I’m just an average 15 year-old female; well… at least I thought I was. A few years back, I was one of the many unfortunate people to lose a close friend in the September 11 tragedy.
When that occurred, my whole life went down. I felt so helpless, so alone and so depressed. I told no one about myself losing a close friend. I pretended to be happy around people; family, friends and anyone who I came in contact with. No one saw through the mask of happiness I was wearing.
I didn’t feel happy; in fact, I felt far from it. I sat in my room each night, crying and most of all, wanting my friend back. I knew she wasn’t coming back, and that alone was hard to bare with. But knowing the fact that no one knew how I was really feeling, hurt the most. So I turned to self-harming. I did it every night, each time somewhere different on my body. It gradually got worse and I was becoming dependent on self-harm to relieve emotions. I was in pain, and I was covering my body in scars from self-harm.
I got to the stage where I couldn’t move from bed, because my stomach and chest were so sore from all the self-harm I had inflicted on myself. My parents didn’t know about it which in my eyes was good at the time. I didn’t want them to know about it. They believed that I had bruised my ribs in soccer and that’s why I was so sore. I stuck with that excuse as well.

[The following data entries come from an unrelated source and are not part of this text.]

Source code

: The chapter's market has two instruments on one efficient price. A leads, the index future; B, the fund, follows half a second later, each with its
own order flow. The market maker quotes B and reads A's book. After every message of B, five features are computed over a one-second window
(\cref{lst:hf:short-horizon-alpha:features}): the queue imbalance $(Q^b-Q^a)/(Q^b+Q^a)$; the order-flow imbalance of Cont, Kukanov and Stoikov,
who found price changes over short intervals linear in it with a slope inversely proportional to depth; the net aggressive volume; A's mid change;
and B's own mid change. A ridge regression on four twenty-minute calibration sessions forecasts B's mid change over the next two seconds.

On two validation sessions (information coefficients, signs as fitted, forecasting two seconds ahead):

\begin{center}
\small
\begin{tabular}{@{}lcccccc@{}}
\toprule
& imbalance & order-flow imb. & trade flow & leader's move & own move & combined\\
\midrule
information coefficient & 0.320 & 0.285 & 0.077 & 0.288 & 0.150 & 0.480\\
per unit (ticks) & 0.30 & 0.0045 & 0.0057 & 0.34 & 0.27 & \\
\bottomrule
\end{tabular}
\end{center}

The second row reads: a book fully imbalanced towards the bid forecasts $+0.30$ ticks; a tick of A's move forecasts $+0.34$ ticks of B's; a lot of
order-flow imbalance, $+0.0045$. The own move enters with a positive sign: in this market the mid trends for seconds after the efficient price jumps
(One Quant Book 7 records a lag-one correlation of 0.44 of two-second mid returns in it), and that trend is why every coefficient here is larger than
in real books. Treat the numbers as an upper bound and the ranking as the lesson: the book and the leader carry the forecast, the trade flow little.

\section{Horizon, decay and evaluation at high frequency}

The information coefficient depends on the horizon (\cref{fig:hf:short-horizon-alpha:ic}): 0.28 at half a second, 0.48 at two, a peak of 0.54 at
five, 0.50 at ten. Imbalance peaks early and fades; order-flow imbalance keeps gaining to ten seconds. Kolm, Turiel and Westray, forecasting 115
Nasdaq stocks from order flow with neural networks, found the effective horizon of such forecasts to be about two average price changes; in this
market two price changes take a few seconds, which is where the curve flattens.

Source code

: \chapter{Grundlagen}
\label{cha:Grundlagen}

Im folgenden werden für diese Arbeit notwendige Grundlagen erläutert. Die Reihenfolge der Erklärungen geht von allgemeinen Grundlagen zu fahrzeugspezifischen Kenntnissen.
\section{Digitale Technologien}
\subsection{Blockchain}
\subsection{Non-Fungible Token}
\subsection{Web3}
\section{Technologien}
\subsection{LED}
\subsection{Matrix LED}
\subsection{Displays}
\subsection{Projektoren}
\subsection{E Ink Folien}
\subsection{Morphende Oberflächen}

After not going to school for a week, my friends knew something was wrong. They called me and I told them what had happened; that I had bruised my ribs. I didn’t want anyone to know that I was a self-harmer.
After that experience, my life got better. I started to realize that dwelling in my sorrows of my friend being gone, wasn’t going to help anyone. I stopped the self-harm and continued my life as always, remembering that my friend was like a guardian angel to me.
2 years went past and my life was normal. I didn’t self-harm and I felt better than anything. Little did I know that was going to change? Then, 2 days before Christmas, my mom was involved in a robbery at work. That hit me really hard. She was down and distraught about the whole incident and I knew that it was my job to stay strong and to be there for her. So I did. Even though I was really hurting inside, I stayed strong and helped out my mom.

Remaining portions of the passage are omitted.